Leadology Leaders vs Managers

leadology The 1989 leadership classic On Becoming a Leader contains what has become one of the most discussed and frequently misunderstood concepts in leadership literature. I’m referring to, of course, Warren Bennis’ insightful list of twelve differences between leaders and managers. Before we begin, let me reproduce the list:

  • The manager administers; the leader innovates.
  • The manager is a copy; the leader is an original.
  • The manager maintains; the leader develops.
  • The manager focuses on systems and structure; the leader focuses on people.
  • The manager relies on control; the leader inspires trust.
  • The manager has a short-range view; the leader has a long-range perspective.
  • The manager asks how and when; the leader asks what and why.
  • The manager has an eye always on the bottom line; the leader has an eye on the horizon.
  • The manager imitates; the leader originates.
  • The manager accepts the status quo; the leader challenges it.
  • The manager is the classic good soldier; the leader is his own person.
  • The manager does things right; the leader does the right thing.
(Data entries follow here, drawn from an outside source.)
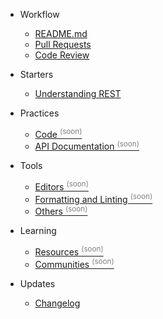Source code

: * Workflow

  * [README.md](writing-readme.md)
  * [Pull Requests](pull-requests.md)
  * [Code Review](code-review.md)

* Starters

  * [Understanding REST](rest.md)

* Practices

  * [Code <sup style="color:gray">(soon)<sup>](code.md)
  * [API Documentation <sup style="color:gray">(soon)<sup>](api-doc.md)

* Tools

  * [Editors <sup style="color:gray">(soon)<sup>](editors.md)
  * [Formatting and Linting <sup style="color:gray">(soon)<sup>](f-and-l.md)
  * [Others <sup style="color:gray">(soon)<sup>](others.md)

* Learning

  * [Resources <sup style="color:gray">(soon)<sup>]()
  * [Communities <sup style="color:gray">(soon)<sup>]()

* Updates

  * [Changelog](changelog.md)
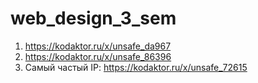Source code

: ﻿# web_design_3_sem

1. https://kodaktor.ru/x/unsafe_da967
2. https://kodaktor.ru/x/unsafe_86396
3. Самый частый IP: https://kodaktor.ru/x/unsafe_72615
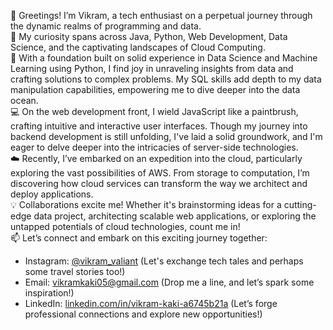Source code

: 👋 Greetings! I’m Vikram, a tech enthusiast on a perpetual journey through the dynamic realms of programming and data.  
👀 My curiosity spans across Java, Python, Web Development, Data Science, and the captivating landscapes of Cloud Computing.  
🌱 With a foundation built on solid experience in Data Science and Machine Learning using Python, I find joy in unraveling insights from data and crafting solutions to complex problems. My SQL skills add depth to my data manipulation capabilities, empowering me to dive deeper into the data ocean.  
💻 On the web development front, I wield JavaScript like a paintbrush, crafting intuitive and interactive user interfaces. Though my journey into backend development is still unfolding, I've laid a solid groundwork, and I'm eager to delve deeper into the intricacies of server-side technologies.  
☁️ Recently, I’ve embarked on an expedition into the cloud, particularly exploring the vast possibilities of AWS. From storage to computation, I’m discovering how cloud services can transform the way we architect and deploy applications.  
💡 Collaborations excite me! Whether it's brainstorming ideas for a cutting-edge data project, architecting scalable web applications, or exploring the untapped potentials of cloud technologies, count me in!  
📫 Let’s connect and embark on this exciting journey together:  
   - Instagram: [@vikram_valiant](https://www.instagram.com/vikram_valiant) (Let's exchange tech tales and perhaps some travel stories too!)
   - Email: vikramkaki05@gmail.com (Drop me a line, and let’s spark some inspiration!)
   - LinkedIn: [linkedin.com/in/vikram-kaki-a6745b21a](https://www.linkedin.com/in/vikram-kaki-a6745b21a) (Let’s forge professional connections and explore new opportunities!)


<!---
Vikram-kaki/Vikram-kaki is a ✨ special ✨ repository because its `README.md` (this file) appears on your GitHub profile.
You can click the Preview link to take a look at your changes.
--->
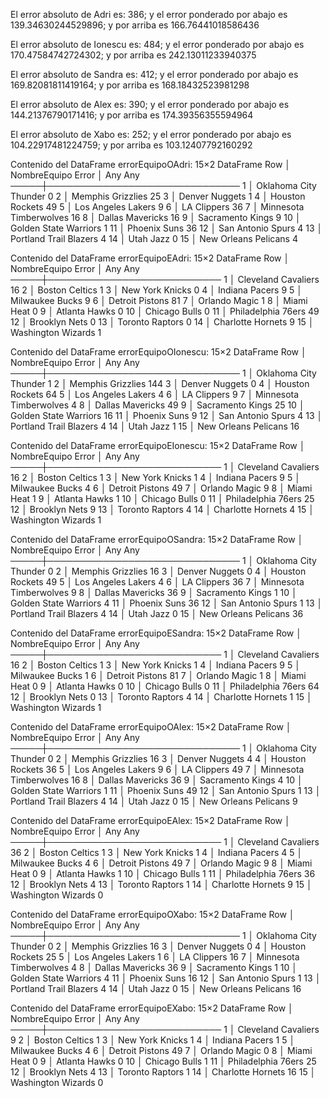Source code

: El error absoluto de Adri es: 386; y el error ponderado por abajo es 139.34630244529896; y por arriba es 166.76441018586436 

El error absoluto de Ionescu es: 484; y el error ponderado por abajo es 170.47584742724302; y por arriba es 242.13011233940375 

El error absoluto de Sandra es: 412; y el error ponderado por abajo es 169.82081811419164; y por arriba es 168.18432523981298 

El error absoluto de Alex es: 390; y el error ponderado por abajo es 144.21376790171416; y por arriba es 174.39356355594964 

El error absoluto de Xabo es: 252; y el error ponderado por abajo es 104.22917481224759; y por arriba es 103.12407792160292 

Contenido del DataFrame errorEquipoOAdri:
15×2 DataFrame
 Row │ NombreEquipo            Error
     │ Any                     Any
─────┼───────────────────────────────
   1 │ Oklahoma City Thunder   0
   2 │ Memphis Grizzlies       25
   3 │ Denver Nuggets          1
   4 │ Houston Rockets         49
   5 │ Los Angeles Lakers      9
   6 │ LA Clippers             36
   7 │ Minnesota Timberwolves  16
   8 │ Dallas Mavericks        16
   9 │ Sacramento Kings        9
  10 │ Golden State Warriors   1
  11 │ Phoenix Suns            36
  12 │ San Antonio Spurs       4
  13 │ Portland Trail Blazers  4
  14 │ Utah Jazz               0
  15 │ New Orleans Pelicans    4

Contenido del DataFrame errorEquipoEAdri:
15×2 DataFrame
 Row │ NombreEquipo         Error
     │ Any                  Any
─────┼────────────────────────────
   1 │ Cleveland Cavaliers  16
   2 │ Boston Celtics       1
   3 │ New York Knicks      0
   4 │ Indiana Pacers       9
   5 │ Milwaukee Bucks      9
   6 │ Detroit Pistons      81
   7 │ Orlando Magic        1
   8 │ Miami Heat           0
   9 │ Atlanta Hawks        0
  10 │ Chicago Bulls        0
  11 │ Philadelphia 76ers   49
  12 │ Brooklyn Nets        0
  13 │ Toronto Raptors      0
  14 │ Charlotte Hornets    9
  15 │ Washington Wizards   1

Contenido del DataFrame errorEquipoOIonescu:
15×2 DataFrame
 Row │ NombreEquipo            Error
     │ Any                     Any
─────┼───────────────────────────────
   1 │ Oklahoma City Thunder   1
   2 │ Memphis Grizzlies       144
   3 │ Denver Nuggets          0
   4 │ Houston Rockets         64
   5 │ Los Angeles Lakers      4
   6 │ LA Clippers             9
   7 │ Minnesota Timberwolves  4
   8 │ Dallas Mavericks        49
   9 │ Sacramento Kings        25
  10 │ Golden State Warriors   16
  11 │ Phoenix Suns            9
  12 │ San Antonio Spurs       4
  13 │ Portland Trail Blazers  4
  14 │ Utah Jazz               1
  15 │ New Orleans Pelicans    16

Contenido del DataFrame errorEquipoEIonescu:
15×2 DataFrame
 Row │ NombreEquipo         Error
     │ Any                  Any
─────┼────────────────────────────
   1 │ Cleveland Cavaliers  16
   2 │ Boston Celtics       1
   3 │ New York Knicks      1
   4 │ Indiana Pacers       9
   5 │ Milwaukee Bucks      4
   6 │ Detroit Pistons      49
   7 │ Orlando Magic        9
   8 │ Miami Heat           1
   9 │ Atlanta Hawks        1
  10 │ Chicago Bulls        0
  11 │ Philadelphia 76ers   25
  12 │ Brooklyn Nets        9
  13 │ Toronto Raptors      4
  14 │ Charlotte Hornets    4
  15 │ Washington Wizards   1

Contenido del DataFrame errorEquipoOSandra:
15×2 DataFrame
 Row │ NombreEquipo            Error
     │ Any                     Any
─────┼───────────────────────────────
   1 │ Oklahoma City Thunder   0
   2 │ Memphis Grizzlies       16
   3 │ Denver Nuggets          0
   4 │ Houston Rockets         49
   5 │ Los Angeles Lakers      4
   6 │ LA Clippers             36
   7 │ Minnesota Timberwolves  9
   8 │ Dallas Mavericks        36
   9 │ Sacramento Kings        1
  10 │ Golden State Warriors   4
  11 │ Phoenix Suns            36
  12 │ San Antonio Spurs       1
  13 │ Portland Trail Blazers  4
  14 │ Utah Jazz               0
  15 │ New Orleans Pelicans    36

Contenido del DataFrame errorEquipoESandra:
15×2 DataFrame
 Row │ NombreEquipo         Error
     │ Any                  Any
─────┼────────────────────────────
   1 │ Cleveland Cavaliers  16
   2 │ Boston Celtics       1
   3 │ New York Knicks      1
   4 │ Indiana Pacers       9
   5 │ Milwaukee Bucks      1
   6 │ Detroit Pistons      81
   7 │ Orlando Magic        1
   8 │ Miami Heat           0
   9 │ Atlanta Hawks        0
  10 │ Chicago Bulls        0
  11 │ Philadelphia 76ers   64
  12 │ Brooklyn Nets        0
  13 │ Toronto Raptors      4
  14 │ Charlotte Hornets    1
  15 │ Washington Wizards   1

Contenido del DataFrame errorEquipoOAlex:
15×2 DataFrame
 Row │ NombreEquipo            Error
     │ Any                     Any
─────┼───────────────────────────────
   1 │ Oklahoma City Thunder   0
   2 │ Memphis Grizzlies       16
   3 │ Denver Nuggets          4
   4 │ Houston Rockets         36
   5 │ Los Angeles Lakers      9
   6 │ LA Clippers             49
   7 │ Minnesota Timberwolves  16
   8 │ Dallas Mavericks        36
   9 │ Sacramento Kings        4
  10 │ Golden State Warriors   1
  11 │ Phoenix Suns            49
  12 │ San Antonio Spurs       1
  13 │ Portland Trail Blazers  4
  14 │ Utah Jazz               0
  15 │ New Orleans Pelicans    9

Contenido del DataFrame errorEquipoEAlex:
15×2 DataFrame
 Row │ NombreEquipo         Error
     │ Any                  Any
─────┼────────────────────────────
   1 │ Cleveland Cavaliers  36
   2 │ Boston Celtics       1
   3 │ New York Knicks      1
   4 │ Indiana Pacers       4
   5 │ Milwaukee Bucks      4
   6 │ Detroit Pistons      49
   7 │ Orlando Magic        9
   8 │ Miami Heat           0
   9 │ Atlanta Hawks        1
  10 │ Chicago Bulls        1
  11 │ Philadelphia 76ers   36
  12 │ Brooklyn Nets        4
  13 │ Toronto Raptors      1
  14 │ Charlotte Hornets    9
  15 │ Washington Wizards   0

Contenido del DataFrame errorEquipoOXabo:
15×2 DataFrame
 Row │ NombreEquipo            Error
     │ Any                     Any
─────┼───────────────────────────────
   1 │ Oklahoma City Thunder   0
   2 │ Memphis Grizzlies       16
   3 │ Denver Nuggets          0
   4 │ Houston Rockets         25
   5 │ Los Angeles Lakers      1
   6 │ LA Clippers             16
   7 │ Minnesota Timberwolves  4
   8 │ Dallas Mavericks        36
   9 │ Sacramento Kings        1
  10 │ Golden State Warriors   4
  11 │ Phoenix Suns            16
  12 │ San Antonio Spurs       1
  13 │ Portland Trail Blazers  4
  14 │ Utah Jazz               0
  15 │ New Orleans Pelicans    16

Contenido del DataFrame errorEquipoEXabo:
15×2 DataFrame
 Row │ NombreEquipo         Error
     │ Any                  Any
─────┼────────────────────────────
   1 │ Cleveland Cavaliers  9
   2 │ Boston Celtics       1
   3 │ New York Knicks      1
   4 │ Indiana Pacers       1
   5 │ Milwaukee Bucks      4
   6 │ Detroit Pistons      49
   7 │ Orlando Magic        0
   8 │ Miami Heat           0
   9 │ Atlanta Hawks        0
  10 │ Chicago Bulls        1
  11 │ Philadelphia 76ers   25
  12 │ Brooklyn Nets        4
  13 │ Toronto Raptors      1
  14 │ Charlotte Hornets    16
  15 │ Washington Wizards   0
The distinctions made by Bennis are important as they expose two very different and equally valuable mindsets. As each works best in the presence of the other, it is to our advantage that we possess and practice both. As the Teacher so wisely expressed in Ecclesiastes, “There is a time for everything.” It is through a developed sense of awareness and experience that we are able to determine which mindset we need to employ, relative to what and when.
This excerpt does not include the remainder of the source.